Jason had not been aware that he was crimson. He was not sure he liked having it pointed out. “I can,” he said.

They sat quiet for awhile, watching the shore of the Kootenai River transform from docks to tilled field to wilderness. After a moment, Aunt Germaine excused herself to freshen up. As she did so, Jason caught Ruth looking to him again. This time she looked away quickly, and Jason was fine with that. Let her turn all crimson for a change.

“What’d your pa buy this boat for?” asked Jason as they drew around a bend and the river stretched wide before them. “If I am not prying in asking.”

Ruth didn’t look over when she answered, and she spoke in a cool tone. “I suppose that he told the investors it was to haul his brailles of logs and lumber back to Bonner’s Ferry more efficiently. When he invested in the town, Father had hoped that the markets downriver in Canada might take an interest in Eliada wood; and he has always hoped that the Great Northern Railway might finally complete a line south through the town. Given that they have not…” She spread her hands to indicate the whole of The Eliada “… voila!”

Voila. That’s what he told his investors,” said Jason. “You suppose.”

Now she did smile. “Yes. But you didn’t ask the proper question.”

“And what is that?”

“Why, given everything, did not my Father acquire his steamboat much sooner?” She did not wait for him to ask it. “That would be because it is only now that Father feels his grand project is enough of a success to let the world in.”

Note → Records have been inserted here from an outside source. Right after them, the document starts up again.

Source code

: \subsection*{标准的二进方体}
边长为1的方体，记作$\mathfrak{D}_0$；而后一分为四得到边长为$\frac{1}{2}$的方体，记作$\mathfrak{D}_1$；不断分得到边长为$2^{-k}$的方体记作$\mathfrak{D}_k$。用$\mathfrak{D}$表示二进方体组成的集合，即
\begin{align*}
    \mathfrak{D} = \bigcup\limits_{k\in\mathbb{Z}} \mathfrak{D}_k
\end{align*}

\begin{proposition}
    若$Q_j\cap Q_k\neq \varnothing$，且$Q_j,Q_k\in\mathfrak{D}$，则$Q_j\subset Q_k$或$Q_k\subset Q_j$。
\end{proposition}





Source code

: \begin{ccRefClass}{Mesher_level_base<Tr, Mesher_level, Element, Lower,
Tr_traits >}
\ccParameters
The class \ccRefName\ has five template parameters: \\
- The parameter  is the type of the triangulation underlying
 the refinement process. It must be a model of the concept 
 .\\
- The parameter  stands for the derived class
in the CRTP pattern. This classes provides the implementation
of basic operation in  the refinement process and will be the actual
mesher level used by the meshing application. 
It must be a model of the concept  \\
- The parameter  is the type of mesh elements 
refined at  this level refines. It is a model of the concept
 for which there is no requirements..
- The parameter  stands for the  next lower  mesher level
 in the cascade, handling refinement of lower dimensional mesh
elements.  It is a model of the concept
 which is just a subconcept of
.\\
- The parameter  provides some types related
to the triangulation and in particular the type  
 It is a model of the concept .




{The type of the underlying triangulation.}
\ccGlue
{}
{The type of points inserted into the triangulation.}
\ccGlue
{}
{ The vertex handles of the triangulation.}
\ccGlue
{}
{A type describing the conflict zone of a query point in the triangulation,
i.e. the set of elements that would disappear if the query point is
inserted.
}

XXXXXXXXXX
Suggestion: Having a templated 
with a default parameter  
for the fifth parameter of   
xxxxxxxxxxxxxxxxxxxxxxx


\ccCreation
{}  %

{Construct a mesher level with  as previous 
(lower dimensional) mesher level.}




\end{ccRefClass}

Louise Butler pursed her lips and shook her head. “Really,” she said.

“No,” said Ruth. “It is true. The fact of the matter is that until now, dear Father could not be certain that regular traffic through his community might not pollute it. Why—if the land were not so well-prepared, venal men might arrive and bring with them their terrible vices! Things such as cards—hard liquor—low women—”

“Ruth!”

She waved away her friend’s objections without even looking at her.

“—and worst of alclass="underline" dancing!”

Jason laughed and shook his head. He didn’t have much experience with young women, and at first Ruth had sure thrown him. But it was like learning a fancy a dance step, talking with her. And he thought he was beginning to get the rhythm of her humour.